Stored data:
§ §

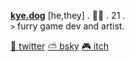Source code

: **[kye.dog](https://kye.dog/)** [he,they] . 🏳️‍🌈 . 21 .  
`>` furry game dev and artist.  

<!-- LINKS -->
<a href="https://twitter.kye.dog/" target="_blank">🐤 twitter</a> <a href="https://bsky.kye.dog/" target="_blank">⛅ bsky</a> <a href="https://itch.kye.dog/" target="_blank">🎮 itch</a>
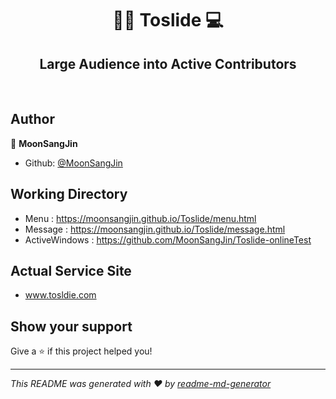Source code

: <h1 align="center">👨‍🏫 Toslide 💻 </h1>
<h2 align="center">
Large Audience into Active Contributors
</h2>

<br>

## Author

👤 **MoonSangJin**

- Github: [@MoonSangJin](https://github.com/MoonSangJin)

## Working Directory

- Menu : https://moonsangjin.github.io/Toslide/menu.html
- Message : https://moonsangjin.github.io/Toslide/message.html
- ActiveWindows : https://github.com/MoonSangJin/Toslide-onlineTest

## Actual Service Site

- www.tosldie.com

## Show your support

Give a ⭐️ if this project helped you!

---

_This README was generated with ❤️ by [readme-md-generator](https://github.com/kefranabg/readme-md-generator)_
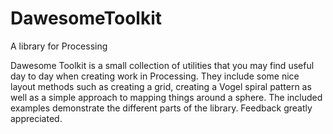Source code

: # DawesomeToolkit
A library for Processing

Dawesome Toolkit is a small collection of utilities that you may find useful day to day when creating work in Processing. They include some nice layout methods such as creating a grid, creating a Vogel spiral pattern as well as a simple approach to mapping things around a sphere. The included examples demonstrate the different parts of the library. Feedback greatly appreciated.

§ §

- EXERCISE GOAL -
The answer must be a single number: how many lines above contain "center".

- SOLUTION TO THIS EXERCISE -
2